While contesting that any sales accrued during the years accounted for were now held upon constructive trust for the respondents.

In the first instance, the court found that a fiduciary relationship had become evident when the respondents had entrusted their product in the appellant, therefore showing a unique vulnerability to his actions when working overseas, while under challenge before the Court of Appeal, the court supported the principle of a constructive trust and thus held accordingly.

Presented to the High Court of Australia, the question of trust relationships and contractual breach became central to the issue in hand, and so the court quickly noted that the contract rested upon verbal agreements and subsequent exchanges of correspondence, yet no legally binding agreements had been entered into; and so when examining the question of validity the court referred to Oscar Chess Ltd v Williams, in which the English Court of Appeal illustrated that a representation made during contractual negotiations could also be construed as a binding warranty, and so held that:

“The question whether a warranty was intended depends on the conduct of the parties, on their words and behaviour, rather than on their thoughts. If an intelligent bystander would reasonably infer that a warranty was intended, that will suffice.”

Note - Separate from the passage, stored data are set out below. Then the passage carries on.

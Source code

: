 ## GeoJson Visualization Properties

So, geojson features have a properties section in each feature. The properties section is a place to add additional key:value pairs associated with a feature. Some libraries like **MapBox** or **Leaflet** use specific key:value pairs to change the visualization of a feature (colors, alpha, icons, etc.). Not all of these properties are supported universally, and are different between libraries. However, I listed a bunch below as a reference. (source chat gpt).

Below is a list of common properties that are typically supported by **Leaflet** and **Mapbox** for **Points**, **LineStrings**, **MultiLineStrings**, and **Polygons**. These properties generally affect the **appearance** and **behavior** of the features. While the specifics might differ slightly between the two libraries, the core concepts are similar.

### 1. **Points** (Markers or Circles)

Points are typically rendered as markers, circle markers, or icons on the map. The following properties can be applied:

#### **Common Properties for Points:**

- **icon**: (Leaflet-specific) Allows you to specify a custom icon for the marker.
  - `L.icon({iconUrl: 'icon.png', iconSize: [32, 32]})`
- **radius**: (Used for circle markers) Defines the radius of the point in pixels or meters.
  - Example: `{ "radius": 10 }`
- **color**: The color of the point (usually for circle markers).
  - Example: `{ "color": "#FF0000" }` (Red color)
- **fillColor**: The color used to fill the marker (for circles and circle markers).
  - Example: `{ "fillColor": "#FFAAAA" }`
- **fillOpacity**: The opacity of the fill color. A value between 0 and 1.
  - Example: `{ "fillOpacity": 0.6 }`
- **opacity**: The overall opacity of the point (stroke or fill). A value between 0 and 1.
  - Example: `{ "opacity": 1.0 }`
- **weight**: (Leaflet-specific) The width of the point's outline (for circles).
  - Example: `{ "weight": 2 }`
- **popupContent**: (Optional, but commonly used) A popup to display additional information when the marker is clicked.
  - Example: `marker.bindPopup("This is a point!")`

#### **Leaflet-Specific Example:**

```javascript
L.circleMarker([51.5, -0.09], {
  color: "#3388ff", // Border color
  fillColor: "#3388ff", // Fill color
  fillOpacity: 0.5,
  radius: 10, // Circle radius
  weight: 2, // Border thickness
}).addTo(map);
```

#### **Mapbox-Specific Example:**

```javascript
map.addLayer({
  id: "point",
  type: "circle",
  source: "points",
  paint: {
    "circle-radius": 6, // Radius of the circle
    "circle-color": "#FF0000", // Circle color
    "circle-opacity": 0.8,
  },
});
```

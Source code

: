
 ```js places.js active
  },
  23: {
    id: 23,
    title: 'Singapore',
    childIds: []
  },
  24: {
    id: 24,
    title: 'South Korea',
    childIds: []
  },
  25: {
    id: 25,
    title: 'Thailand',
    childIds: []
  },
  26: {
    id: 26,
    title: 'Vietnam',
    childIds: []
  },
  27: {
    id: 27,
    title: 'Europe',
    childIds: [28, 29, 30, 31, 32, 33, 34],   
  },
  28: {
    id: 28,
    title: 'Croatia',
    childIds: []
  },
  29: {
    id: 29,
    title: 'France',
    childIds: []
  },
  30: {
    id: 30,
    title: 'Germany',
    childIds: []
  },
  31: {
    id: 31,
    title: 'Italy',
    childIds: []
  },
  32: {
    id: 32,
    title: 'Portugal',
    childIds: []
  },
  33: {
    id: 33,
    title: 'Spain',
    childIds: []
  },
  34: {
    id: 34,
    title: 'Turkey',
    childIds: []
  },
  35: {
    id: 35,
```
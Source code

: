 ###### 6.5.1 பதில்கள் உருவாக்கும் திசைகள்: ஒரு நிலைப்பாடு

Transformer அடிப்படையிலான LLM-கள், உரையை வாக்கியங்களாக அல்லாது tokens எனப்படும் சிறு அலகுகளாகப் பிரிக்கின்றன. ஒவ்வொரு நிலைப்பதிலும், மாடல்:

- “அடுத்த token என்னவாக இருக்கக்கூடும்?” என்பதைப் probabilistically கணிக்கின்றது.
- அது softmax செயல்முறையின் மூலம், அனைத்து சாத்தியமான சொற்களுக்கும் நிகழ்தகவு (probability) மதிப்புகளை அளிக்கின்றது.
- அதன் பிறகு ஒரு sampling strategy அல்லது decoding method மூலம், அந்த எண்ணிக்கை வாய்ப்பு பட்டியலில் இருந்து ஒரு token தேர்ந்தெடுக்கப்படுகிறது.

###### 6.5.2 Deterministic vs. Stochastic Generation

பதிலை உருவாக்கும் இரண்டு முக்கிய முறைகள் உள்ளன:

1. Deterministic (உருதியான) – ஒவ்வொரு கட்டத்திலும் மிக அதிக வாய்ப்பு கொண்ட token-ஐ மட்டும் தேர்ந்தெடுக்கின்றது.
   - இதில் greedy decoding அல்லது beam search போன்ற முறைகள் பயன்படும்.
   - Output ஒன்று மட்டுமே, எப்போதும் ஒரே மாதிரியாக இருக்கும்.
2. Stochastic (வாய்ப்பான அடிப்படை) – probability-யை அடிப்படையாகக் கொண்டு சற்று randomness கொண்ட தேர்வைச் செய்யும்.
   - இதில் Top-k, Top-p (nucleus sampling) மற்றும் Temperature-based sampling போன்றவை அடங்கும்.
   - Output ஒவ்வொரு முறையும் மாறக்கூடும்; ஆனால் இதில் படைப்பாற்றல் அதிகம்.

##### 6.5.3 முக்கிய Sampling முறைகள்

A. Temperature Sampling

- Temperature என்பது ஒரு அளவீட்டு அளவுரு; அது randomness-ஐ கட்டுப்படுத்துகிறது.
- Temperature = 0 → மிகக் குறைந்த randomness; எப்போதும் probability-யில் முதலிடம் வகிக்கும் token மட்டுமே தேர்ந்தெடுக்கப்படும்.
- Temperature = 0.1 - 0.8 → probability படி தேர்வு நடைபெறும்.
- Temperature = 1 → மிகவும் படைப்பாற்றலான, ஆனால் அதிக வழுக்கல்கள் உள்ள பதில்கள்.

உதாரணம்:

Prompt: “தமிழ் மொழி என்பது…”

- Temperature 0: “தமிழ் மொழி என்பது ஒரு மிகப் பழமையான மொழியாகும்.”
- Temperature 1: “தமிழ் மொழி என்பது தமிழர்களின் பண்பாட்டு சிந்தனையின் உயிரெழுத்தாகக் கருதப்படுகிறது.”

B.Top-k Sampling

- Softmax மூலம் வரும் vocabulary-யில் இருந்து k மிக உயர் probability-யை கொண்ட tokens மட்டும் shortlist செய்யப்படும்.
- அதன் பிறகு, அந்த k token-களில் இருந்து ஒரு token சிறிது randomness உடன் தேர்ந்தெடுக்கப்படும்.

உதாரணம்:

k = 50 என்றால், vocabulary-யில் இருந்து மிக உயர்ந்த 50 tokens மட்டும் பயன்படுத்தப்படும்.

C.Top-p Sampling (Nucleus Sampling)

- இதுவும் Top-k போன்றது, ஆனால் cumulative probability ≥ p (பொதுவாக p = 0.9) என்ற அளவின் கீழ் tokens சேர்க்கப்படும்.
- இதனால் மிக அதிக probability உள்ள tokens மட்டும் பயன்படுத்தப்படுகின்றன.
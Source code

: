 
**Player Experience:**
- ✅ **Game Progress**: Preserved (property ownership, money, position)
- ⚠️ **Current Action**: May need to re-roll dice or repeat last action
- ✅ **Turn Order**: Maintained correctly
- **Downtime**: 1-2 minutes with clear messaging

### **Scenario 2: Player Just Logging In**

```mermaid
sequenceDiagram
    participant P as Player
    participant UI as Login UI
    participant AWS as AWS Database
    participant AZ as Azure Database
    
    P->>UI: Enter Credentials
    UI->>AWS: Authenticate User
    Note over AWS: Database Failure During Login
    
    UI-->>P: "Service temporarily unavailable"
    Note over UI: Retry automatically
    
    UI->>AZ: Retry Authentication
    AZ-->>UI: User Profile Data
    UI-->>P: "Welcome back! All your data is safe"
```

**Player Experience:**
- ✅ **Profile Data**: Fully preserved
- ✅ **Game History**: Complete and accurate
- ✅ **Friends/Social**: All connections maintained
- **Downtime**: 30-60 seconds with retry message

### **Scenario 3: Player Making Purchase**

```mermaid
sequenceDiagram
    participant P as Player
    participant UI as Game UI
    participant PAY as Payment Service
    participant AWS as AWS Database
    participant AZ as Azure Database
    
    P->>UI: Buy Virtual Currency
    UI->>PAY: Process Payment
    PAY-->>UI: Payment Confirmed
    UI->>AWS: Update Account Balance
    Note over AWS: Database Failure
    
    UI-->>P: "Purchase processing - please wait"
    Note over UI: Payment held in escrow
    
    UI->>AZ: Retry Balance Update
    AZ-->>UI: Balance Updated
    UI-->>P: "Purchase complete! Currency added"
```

However the court also noted that in order for any implication of a warranty to sustain judicial scrutiny it must be:

  1. Reasonable and equitable
  2. Necessary so as to show that the contract would be useless without it
  3. So obvious to the bargain that it needs no expression
  4. Capable of clear expression if called upon
  5. Wholly supportive of the contract

And so moving on to the concept of fiduciary obligations arising from the heart of the working relationship, the court noted that in Reading v The King the English Court of Appeal held how:

“[A]‘fiduciary relation’ exists (a) whenever the plaintiff entrusts to the defendant property, including intangible property as, for instance, confidential information, and relies on the defendant to deal with such property for the benefit of the plaintiff or for purposes authorized by him, and not otherwise….and (b) whenever the plaintiff entrusts to the defendant a job to be performed, for instance, the negotiation of a contract on his behalf or for his benefit, and relies on the defendant to procure for the plaintiff the best terms available….”

Yet in vol. 25 of the University of Toronto Law Journal (1975) it also reads that in commercial dealings:

“[A] mere sub-contractor is not a fiduciary. Although his work may be described loosely as work which is to be carried out in the interests of the head contractor, the sub-contractor cannot in any meaningful sense be said to exercise a power or discretion which places the head contractor in a position of vulnerability.”

Therefore with little to warrant the existence of either a trust/trustee relationship or the presence of fiduciary duty with which to underline the machiavellian behaviour of the appellant, the court remitted the case back to the New South Wales Supreme Court with a view to an assessment of damages in favour of the respondents.